Many say that day in Dallas ended the Age of Innocence.
For baby boomers the Kennedy assassination is the Holy Grail. My generation remembers where we were and what we were doing when we heard. We find ourselves mystified by it, trying to understand it. And we find ourselves drawn to Dallas and to the Kennedy grave site in Arlington in the same way Richard Dreyfus was drawn to the landing site in “Close Encounters of the Third Kind.”
Another baby boomer, President Bill Clinton, was likewise fascinated by the assassination. His friend and Mrs. Clinton’s Rose Law firm partner, Webb Hubbell, worked in the Department of Justice, and was considered for the Attorney General position before Janet Reno was named. Hubbell reported in “Friends In High Places” that Clinton asked him to discover who killed JFK and if there was an alien in Roswell, New Mexico. Unfortunately, Hubbell resigned from government service in 1994 as part of the Whitewater investigation. No other biographer I’ve found has told the rest of the story and whether Clinton found the answers.
We had an interesting brush with JFK in our church in 2019 when a member died after a long illness.
Our ministry assistant found a note in church records that Linda joined our church on Nov. 23, 1963 as an 11-year-old girl. Of course the date leapt to me from the pages. The JFK assassination was on Friday (as all four presidential assassinations have been, strangely). Was there an event at our church that Saturday night? What brought Linda to faith during that dark weekend? I wish I’d known this earlier. I would’ve asked her.

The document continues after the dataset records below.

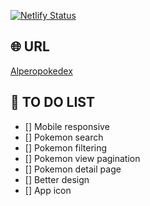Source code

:[![Netlify Status](https://api.netlify.com/api/v1/badges/ddff935a-9bf7-4695-b2a4-b4fc591a83f5/deploy-status)](https://app.netlify.com/projects/alperopokedex/deploys)

## 🌐 URL

[Alperopokedex](https://alperopokedex.netlify.app)

## 🚧 TO DO LIST

- [] Mobile responsive
- [] Pokemon search
- [] Pokemon filtering
- [] Pokemon view pagination
- [] Pokemon detail page
- [] Better design
- [] App icon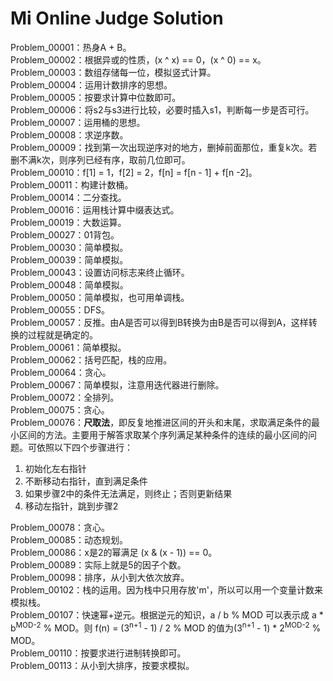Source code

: # Mi Online Judge Solution

Problem_00001：热身A + B。  
Problem_00002：根据异或的性质，(x ^ x) == 0，(x ^ 0) == x。  
Problem_00003：数组存储每一位，模拟竖式计算。  
Problem_00004：运用计数排序的思想。  
Problem_00005：按要求计算中位数即可。  
Problem_00006：将s2与s3进行比较，必要时插入s1，判断每一步是否可行。  
Problem_00007：运用桶的思想。  
Problem_00008：求逆序数。  
Problem_00009：找到第一次出现逆序对的地方，删掉前面那位，重复k次。若删不满k次，则序列已经有序，取前几位即可。  
Problem_00010：f[1] = 1，f[2] = 2，f[n] = f[n - 1] + f[n -2]。  
Problem_00011：构建计数桶。  
Problem_00014：二分查找。  
Problem_00016：运用栈计算中缀表达式。   
Problem_00019：大数运算。  
Problem_00027：01背包。  
Problem_00030：简单模拟。  
Problem_00039：简单模拟。  
Problem_00043：设置访问标志来终止循环。  
Problem_00048：简单模拟。  
Problem_00050：简单模拟，也可用单调栈。    
Problem_00055：DFS。    
Problem_00057：反推。由A是否可以得到B转换为由B是否可以得到A，这样转换的过程就是确定的。    
Problem_00061：简单模拟。    
Problem_00062：括号匹配，栈的应用。    
Problem_00064：贪心。    
Problem_00067：简单模拟，注意用迭代器进行删除。    
Problem_00072：全排列。    
Problem_00075：贪心。    
Problem_00076：**尺取法**，即反复地推进区间的开头和末尾，求取满足条件的最小区间的方法。主要用于解答求取某个序列满足某种条件的连续的最小区间的问题。可依照以下四个步骤进行：
1. 初始化左右指针
2. 不断移动右指针，直到满足条件 
3. 如果步骤2中的条件无法满足，则终止；否则更新结果  
4. 移动左指针，跳到步骤2  
 
Problem_00078：贪心。   
Problem_00085：动态规划。   
Problem_00086：x是2的幂满足 (x & (x - 1)) == 0。   
Problem_00089：实际上就是5的因子个数。   
Problem_00098：排序，从小到大依次放弃。  
Problem_00102：栈的运用。因为栈中只用存放'm'，所以可以用一个变量计数来模拟栈。   
Problem_00107：快速幂+逆元。根据逆元的知识，a / b % MOD 可以表示成 a * b<sup>MOD-2</sup> % MOD。则 f(n) = (3<sup>n+1</sup> - 1) / 2 % MOD 的值为(3<sup>n+1</sup> - 1) * 2<sup>MOD-2</sup> % MOD。  
Problem_00110：按要求进行进制转换即可。  
Problem_00113：从小到大排序，按要求模拟。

But the implication still intrigues me. On a weekend when our nation mourned, a little girl gave her life to Christ, and continued to serve God through our church for 50 years.
It’s a mystery exactly what happened at our church that weekend, or if the date was simply wrongly recorded. But it does suggest when our lives are shaken by tragedy, we often see our need for God.
As the classic hymn says, “Build your hopes on things eternal, hold to God’s unchanging hand.”